Souris Calle opens with a voicemail ode from Bono, who speaks over a rumbling rock groove: “She seems to hide all looks that have ever fallen into her/ So that like an audience she can look them over/ Menacing and sullen, curls asleep with them/ Then all at once, as if awakened/ She turns her face to yours/ And with a shock you see yourself/ Tiny, inside the golden amber of her eyeballs.”

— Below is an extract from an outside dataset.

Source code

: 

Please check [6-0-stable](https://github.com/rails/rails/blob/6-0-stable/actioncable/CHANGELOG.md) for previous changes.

Both Anderson and Pharrell, as well as Jarvis Cocker, contribute short interludes fittingly titled, “A Cat Named Mouse,” while Stipe softly croons on the soothing cut, “Souris Nocturne.” Other contributors include the National (“Le Violon Blanc de Monsieur Souris”), Juliette Armanet (“Cool Cat”), Casey Spooner (“The Exquisite Corpse of Souris”) and the French duo Brigitte (“Souriais-tu Là?”).
Calle announced Souris Calle in June and the project debuted at the Perrotin gallery in Paris this month. The exhibit also includes a series of photographs and autobiographical texts Calle wrote about the deaths of not just her cat, but also her close family and friends.
“When you say you’re sad about the cat, it’s a bit obscene for people,” Called told Artnet. “You can’t say that. I mean, if I say my mother or my father is dead, everyone tells me ‘Oh, poor thing, she lost her mother, oh, poor thing, she lost her father,’ but if we say that about our cat, we seem ridiculous. It makes me laugh, when for me, in my daily life, it was almost more violent, because I lived with my cat. I didn’t live with my parents.”